SOLO and SOLOv2 for instance segmentation, ECCV 2020 & NeurIPS 2020.

Overview

SOLO: Segmenting Objects by Locations

This project hosts the code for implementing the SOLO algorithms for instance segmentation.

SOLO: Segmenting Objects by Locations,
Xinlong Wang, Tao Kong, Chunhua Shen, Yuning Jiang, Lei Li
In: Proc. European Conference on Computer Vision (ECCV), 2020
arXiv preprint (arXiv 1912.04488)

SOLOv2: Dynamic and Fast Instance Segmentation,
Xinlong Wang, Rufeng Zhang, Tao Kong, Lei Li, Chunhua Shen
In: Proc. Advances in Neural Information Processing Systems (NeurIPS), 2020
arXiv preprint (arXiv 2003.10152)

highlights

Highlights

  • Totally box-free: SOLO is totally box-free thus not being restricted by (anchor) box locations and scales, and naturally benefits from the inherent advantages of FCNs.
  • Direct instance segmentation: Our method takes an image as input, directly outputs instance masks and corresponding class probabilities, in a fully convolutional, box-free and grouping-free paradigm.
  • High-quality mask prediction: SOLOv2 is able to predict fine and detailed masks, especially at object boundaries.
  • State-of-the-art performance: Our best single model based on ResNet-101 and deformable convolutions achieves 41.7% in AP on COCO test-dev (without multi-scale testing). A light-weight version of SOLOv2 executes at 31.3 FPS on a single V100 GPU and yields 37.1% AP.

Updates

  • SOLOv2 implemented on detectron2 is released at adet. (07/12/20)
  • Training speeds up (~1.7x faster) for all models. (03/12/20)
  • SOLOv2 is available. Code and trained models of SOLOv2 are released. (08/07/2020)
  • Light-weight models and R101-based models are available. (31/03/2020)
  • SOLOv1 is available. Code and trained models of SOLO and Decoupled SOLO are released. (28/03/2020)

Installation

This implementation is based on mmdetection(v1.0.0). Please refer to INSTALL.md for installation and dataset preparation.

Models

For your convenience, we provide the following trained models on COCO (more models are coming soon). If you need the models in PaddlePaddle framework, please refer to paddlepaddle/README.md.

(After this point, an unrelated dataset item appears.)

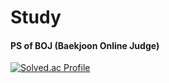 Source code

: # Study
#### PS of BOJ (Baekjoon Online Judge)

[![Solved.ac Profile](http://mazassumnida.wtf/api/generate_badge?boj=kbj830)](https://solved.ac/kbj830)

Model Multi-scale training Testing time / im AP (minival) Link
SOLO_R50_1x No 77ms 32.9 download
SOLO_R50_3x Yes 77ms 35.8 download
SOLO_R101_3x Yes 86ms 37.1 download
Decoupled_SOLO_R50_1x No 85ms 33.9 download
Decoupled_SOLO_R50_3x Yes 85ms 36.4 download
Decoupled_SOLO_R101_3x Yes 92ms 37.9 download
SOLOv2_R50_1x No 54ms 34.8 download
SOLOv2_R50_3x Yes 54ms 37.5 download
SOLOv2_R101_3x Yes 66ms 39.1 download
SOLOv2_R101_DCN_3x Yes 97ms 41.4 download
SOLOv2_X101_DCN_3x Yes 169ms 42.4 download

Light-weight models:

Model Multi-scale training Testing time / im AP (minival) Link
Decoupled_SOLO_Light_R50_3x Yes 29ms 33.0 download
Decoupled_SOLO_Light_DCN_R50_3x Yes 36ms 35.0 download
SOLOv2_Light_448_R18_3x Yes 19ms 29.6 download
SOLOv2_Light_448_R34_3x Yes 20ms 32.0 download
SOLOv2_Light_448_R50_3x Yes 24ms 33.7 download
SOLOv2_Light_512_DCN_R50_3x Yes 34ms 36.4 download

Disclaimer:

  • Light-weight means light-weight backbone, head and smaller input size. Please refer to the corresponding config files for details.
  • This is a reimplementation and the numbers are slightly different from our original paper (within 0.3% in mask AP).

Usage

A quick demo

Once the installation is done, you can download the provided models and use inference_demo.py to run a quick demo.

Train with multiple GPUs

./tools/dist_train.sh ${CONFIG_FILE} ${GPU_NUM}

Example: 
./tools/dist_train.sh configs/solo/solo_r50_fpn_8gpu_1x.py  8

Train with single GPU

python tools/train.py ${CONFIG_FILE}

Example:
python tools/train.py configs/solo/solo_r50_fpn_8gpu_1x.py

Testing

# multi-gpu testing
./tools/dist_test.sh ${CONFIG_FILE} ${CHECKPOINT_FILE} ${GPU_NUM}  --show --out  ${OUTPUT_FILE} --eval segm

Example: 
./tools/dist_test.sh configs/solo/solo_r50_fpn_8gpu_1x.py SOLO_R50_1x.pth  8  --show --out results_solo.pkl --eval segm

# single-gpu testing
python tools/test_ins.py ${CONFIG_FILE} ${CHECKPOINT_FILE} --show --out  ${OUTPUT_FILE} --eval segm

Example: 
python tools/test_ins.py configs/solo/solo_r50_fpn_8gpu_1x.py  SOLO_R50_1x.pth --show --out  results_solo.pkl --eval segm

Visualization

python tools/test_ins_vis.py ${CONFIG_FILE} ${CHECKPOINT_FILE} --show --save_dir  ${SAVE_DIR}

Example: 
python tools/test_ins_vis.py configs/solo/solo_r50_fpn_8gpu_1x.py  SOLO_R50_1x.pth --show --save_dir  work_dirs/vis_solo

Contributing to the project

Any pull requests or issues are welcome.

Citations

Please consider citing our papers in your publications if the project helps your research. BibTeX reference is as follows.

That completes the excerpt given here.